Use of the "<" character in formatting commands

If the character set specified by the charset parameter on the Content-type line is anything other than "US-ASCII", this means that the text being described by text/enriched formatting commands is in a non-ASCII character set. However, the commands themselves are still the same ASCII commands that are defined in this document. This creates an ambiguity only with reference to the "<" character, the octet with numeric value 60. In single byte character sets, such as the ISO-8859 family, this is not a problem; the octet 60 can be quoted by including it twice, just as for ASCII. The problem is more complicated, however, in the case of multi-byte character sets, where the octet 60 might appear at any point in the byte sequence for any of several characters.

In practice, however, most multi-byte character sets address this problem internally. For example, the UNICODE character sets can use the UTF-7 encoding which preserves all of the important ASCII characters in their single byte form. The ISO-2022 family of character sets can use certain character sequences to switch back into ASCII at any moment. Therefore it is specified that, before text/enriched formatting commands, the prevailing character set should be "switched back" into ASCII, and that only those characters which would be interpreted as "<" in plain text should be interpreted as token delimiters in text/enriched.

The question of what to do for hypothetical future character sets that do not subsume ASCII is not addressed in this memo.
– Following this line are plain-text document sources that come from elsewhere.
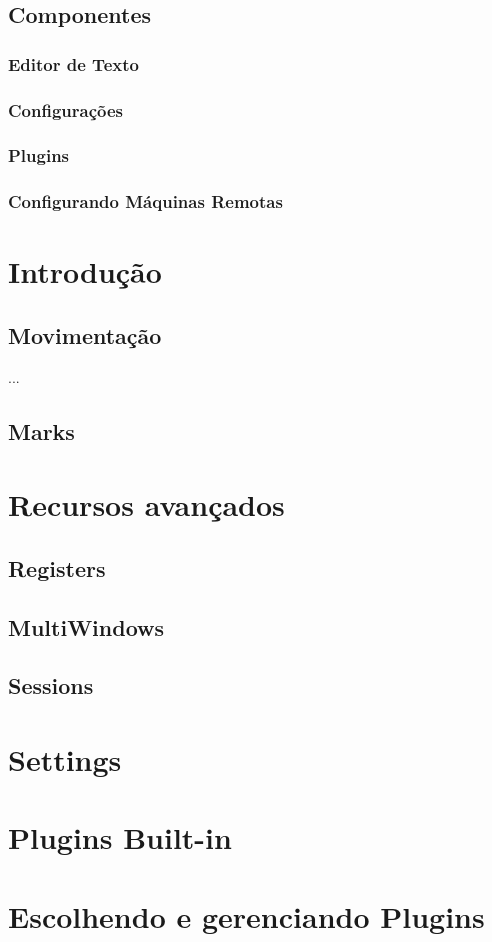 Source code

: \documentclass[a4paper, 12pt]{article}
\begin{document}
\subsection{Componentes}
\subsubsection{Editor de Texto}
\subsubsection{Configurações}
\subsubsection{Plugins}
\subsubsection{Configurando Máquinas Remotas}
\section{Introdução}
\subsection{Movimentação}
...
\subsection{Marks}
\section{Recursos avançados}
\subsection{Registers}
\subsection{MultiWindows}
\subsection{Sessions}
\section{Settings}
\section{Plugins Built-in}
\section{Escolhendo e gerenciando Plugins}
\end{document}
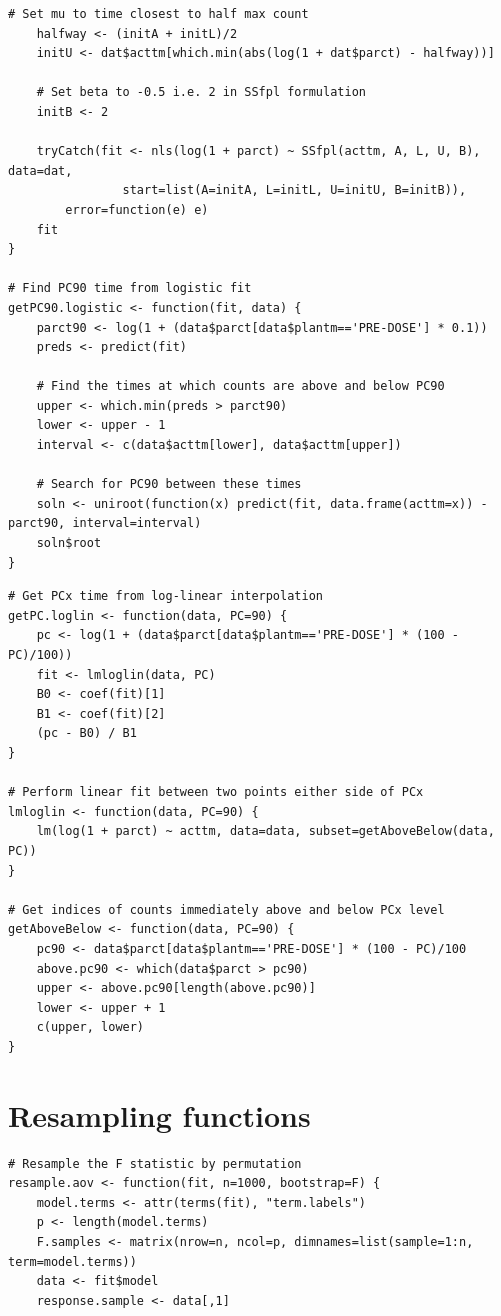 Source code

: \begin{singlespace}
\begin{lstlisting}[caption=Functions to find PC90 by logistic regression,label=R:logistics]
	# Set mu to time closest to half max count
	halfway <- (initA + initL)/2
	initU <- dat$acttm[which.min(abs(log(1 + dat$parct) - halfway))]

	# Set beta to -0.5 i.e. 2 in SSfpl formulation
	initB <- 2
	
	tryCatch(fit <- nls(log(1 + parct) ~ SSfpl(acttm, A, L, U, B), data=dat,
				start=list(A=initA, L=initL, U=initU, B=initB)),
		error=function(e) e)
	fit
}

# Find PC90 time from logistic fit
getPC90.logistic <- function(fit, data) {
	parct90 <- log(1 + (data$parct[data$plantm=='PRE-DOSE'] * 0.1))
	preds <- predict(fit)

	# Find the times at which counts are above and below PC90
	upper <- which.min(preds > parct90)
	lower <- upper - 1
	interval <- c(data$acttm[lower], data$acttm[upper])

	# Search for PC90 between these times
	soln <- uniroot(function(x) predict(fit, data.frame(acttm=x)) - parct90, interval=interval)
	soln$root
}
\end{lstlisting}

\begin{lstlisting}[caption=Functions to find PC90 by log-linear interpolation,label=R:loglinear]
# Get PCx time from log-linear interpolation
getPC.loglin <- function(data, PC=90) {
	pc <- log(1 + (data$parct[data$plantm=='PRE-DOSE'] * (100 - PC)/100))
	fit <- lmloglin(data, PC)
	B0 <- coef(fit)[1]
	B1 <- coef(fit)[2]
	(pc - B0) / B1
}

# Perform linear fit between two points either side of PCx
lmloglin <- function(data, PC=90) {
	lm(log(1 + parct) ~ acttm, data=data, subset=getAboveBelow(data, PC))
}

# Get indices of counts immediately above and below PCx level
getAboveBelow <- function(data, PC=90) {
	pc90 <- data$parct[data$plantm=='PRE-DOSE'] * (100 - PC)/100
	above.pc90 <- which(data$parct > pc90)
	upper <- above.pc90[length(above.pc90)]
	lower <- upper + 1
	c(upper, lower)
}
\end{lstlisting}

\section{Resampling functions}
\begin{lstlisting}[caption=Functions for resampling $F$ statistic,label=R:Fresamp]
# Resample the F statistic by permutation
resample.aov <- function(fit, n=1000, bootstrap=F) {
	model.terms <- attr(terms(fit), "term.labels")
	p <- length(model.terms)
	F.samples <- matrix(nrow=n, ncol=p, dimnames=list(sample=1:n, term=model.terms))
	data <- fit$model
	response.sample <- data[,1]


\end{lstlisting}
\end{singlespace}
Minimal text/enriched conformance

A minimal text/enriched implementation is one that converts "<<" to "<", removes everything between a <param> command and the next balancing </param> command, removes all other formatting commands (all text enclosed in angle brackets), and, outside of <nofill> environments, converts any series of n CRLFs to n-1 CRLFs, and converts any lone CRLF pairs to SPACE.

Notes for Implementors

It is recognized that implementors of future mail systems will want rich text functionality far beyond that currently defined for text/enriched. The intent of text/enriched is to provide a common format for expressing that functionality in a form in which much of it, at least, will be understood by interoperating software. Thus, in particular, software with a richer notion of formatted text than text/enriched can still use text/enriched as its basic representation, but can extend it with new formatting commands and by hiding information specific to that software system in text/enriched <param> constructs. As such systems evolve, it is expected that the definition of text/enriched will be further refined by future published specifications, but text/enriched as defined here provides a platform on which evolutionary refinements can be based.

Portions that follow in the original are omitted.